UPPER WEST SIDE — The area around Columbus Avenue and West 109th Street should be better lit and give pedestrians more time to cross, the NYPD found after reviewing the intersection in the wake of a crash there that killed an 88-year-old woman there earlier this month.
Luisa Rosario, 88, was killed by a taxi driver while crossing West 109th Street at Columbus Avenue at 12:42 a.m. on Nov. 8, authorities said.
While the intersection is not known as particularly dangerous based on data regarding injuries there, visibility and the time Rosario had to cross the street could have played a factor, police found.
From Jan. 1, 2015, to Nov. 8, 2015, there were 11 collisions at that intersection, representing .009 percent of the collisions in the 24th Precinct during that time period, said Capt. Marlon Larin at a community meeting Wednesday.
"We believe that we... would not have been able to predict that that place was prone to a traffic fatality" if not for the incident occurring, he explained.

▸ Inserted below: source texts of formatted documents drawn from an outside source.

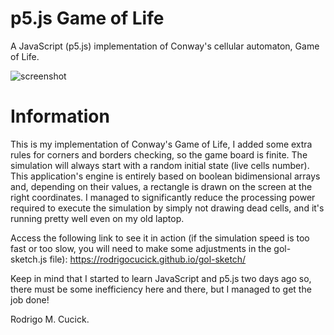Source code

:# p5.js Game of Life
A JavaScript (p5.js) implementation of Conway's cellular automaton, Game of Life.

![screenshot](https://cloud.githubusercontent.com/assets/16089829/18462290/572c5370-7957-11e6-9360-435a44b61c61.png)

# Information
This is my implementation of Conway's Game of Life, I added some extra rules for corners and borders checking, so the game board is finite. The simulation will always start with a random initial state (live cells number). This application's engine is entirely based on boolean bidimensional arrays and, depending on their values, a rectangle is drawn on the screen at the right coordinates. I managed to significantly reduce the processing power required to execute the simulation by simply not drawing dead cells, and it's running pretty well even on my old laptop.

Access the following link to see it in action (if the simulation speed is too fast or too slow, you will need to make some adjustments in the gol-sketch.js file): https://rodrigocucick.github.io/gol-sketch/

Keep in mind that I started to learn JavaScript and p5.js two days ago so, there must be some inefficiency here and there, but I managed to get the job done!

Rodrigo M. Cucick.
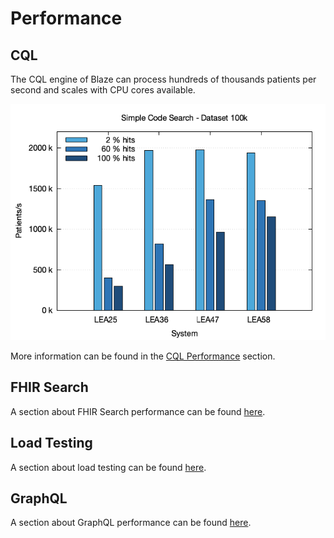 # Performance

## CQL

The CQL engine of Blaze can process hundreds of thousands patients per second and scales with CPU cores available. 

![](performance/cql/simple-code-search-100k.png)

More information can be found in the [CQL Performance](performance/cql.md) section.

## FHIR Search

A section about FHIR Search performance can be found [here](performance/fhir-search.md).

## Load Testing

A section about load testing can be found [here](performance/load-testing.md).

## GraphQL

A section about GraphQL performance can be found [here](performance/graphql.md).
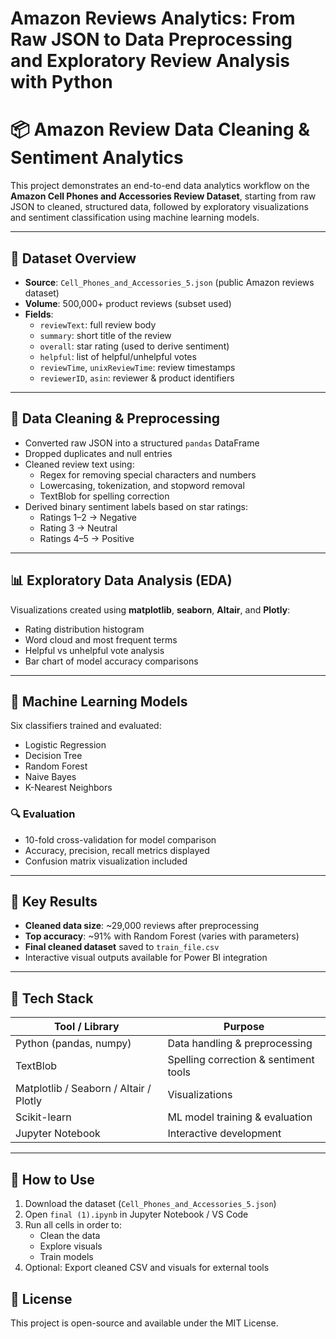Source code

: # Amazon Reviews Analytics: From Raw JSON to Data Preprocessing and Exploratory Review Analysis with Python
# 📦 Amazon Review Data Cleaning & Sentiment Analytics

This project demonstrates an end-to-end data analytics workflow on the **Amazon Cell Phones and Accessories Review Dataset**, starting from raw JSON to cleaned, structured data, followed by exploratory visualizations and sentiment classification using machine learning models.

---

## 📁 Dataset Overview

- **Source**: `Cell_Phones_and_Accessories_5.json` (public Amazon reviews dataset)
- **Volume**: 500,000+ product reviews (subset used)
- **Fields**:
  - `reviewText`: full review body
  - `summary`: short title of the review
  - `overall`: star rating (used to derive sentiment)
  - `helpful`: list of helpful/unhelpful votes
  - `reviewTime`, `unixReviewTime`: review timestamps
  - `reviewerID`, `asin`: reviewer & product identifiers

---

## 🧹 Data Cleaning & Preprocessing

- Converted raw JSON into a structured `pandas` DataFrame
- Dropped duplicates and null entries
- Cleaned review text using:
  - Regex for removing special characters and numbers
  - Lowercasing, tokenization, and stopword removal
  - TextBlob for spelling correction
- Derived binary sentiment labels based on star ratings:
  - Ratings 1–2 → Negative  
  - Rating 3 → Neutral  
  - Ratings 4–5 → Positive

---

## 📊 Exploratory Data Analysis (EDA)

Visualizations created using **matplotlib**, **seaborn**, **Altair**, and **Plotly**:
- Rating distribution histogram
- Word cloud and most frequent terms
- Helpful vs unhelpful vote analysis
- Bar chart of model accuracy comparisons

---

## 🤖 Machine Learning Models

Six classifiers trained and evaluated:
- Logistic Regression
- Decision Tree
- Random Forest
- Naive Bayes
- K-Nearest Neighbors

### 🔍 Evaluation
- 10-fold cross-validation for model comparison
- Accuracy, precision, recall metrics displayed
- Confusion matrix visualization included

---

## 🧠 Key Results

- **Cleaned data size**: ~29,000 reviews after preprocessing
- **Top accuracy**: ~91% with Random Forest (varies with parameters)
- **Final cleaned dataset** saved to `train_file.csv`
- Interactive visual outputs available for Power BI integration

---

## 🧰 Tech Stack

| Tool / Library | Purpose |
|----------------|---------|
| Python (pandas, numpy) | Data handling & preprocessing |
| TextBlob | Spelling correction & sentiment tools |
| Matplotlib / Seaborn / Altair / Plotly | Visualizations |
| Scikit-learn | ML model training & evaluation |
| Jupyter Notebook | Interactive development |

---

## 📌 How to Use

1. Download the dataset (`Cell_Phones_and_Accessories_5.json`)
2. Open `final (1).ipynb` in Jupyter Notebook / VS Code
3. Run all cells in order to:
   - Clean the data
   - Explore visuals
   - Train models
4. Optional: Export cleaned CSV and visuals for external tools




## 📄 License

This project is open-source and available under the MIT License.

In Rosario's death, the driver had been working since 9 a.m. the day before but had taken only a few breaks, a spokesman for the Taxi and Limousine Commission said.
The driver, Salifu Abubkar, 73, was charged with a misdemeanor for hitting a pedestrian who had the right of way.
As part of its post-crash plan, officers from the 24th Precinct handed out 154 summonses to drivers at or near the intersection, 64 of which were for moving violations, he said.
"That amount of enforcement activity is pretty significant," Larin said.
During the three days immediately following Rosario's death, officers studied what could be improved at the intersection, finding that the crosswalk lines and the lines near the intersection needed to be repainted.
The precinct also asked the Department of Transportation for more nighttime lighting, Larin noted.
"That corner is particularly dark at that time of night," he said.
The precinct also recommended to the DOT that pedestrians have more time to cross at the intersection.
"We are looking at NYPD’s requests for the location," said a DOT spokeswoman.
Rosario's death marked the only pedestrian death in the precinct so far this year. Last year, eight people who were cycling or walking were killed by drivers within the precinct's boundaries.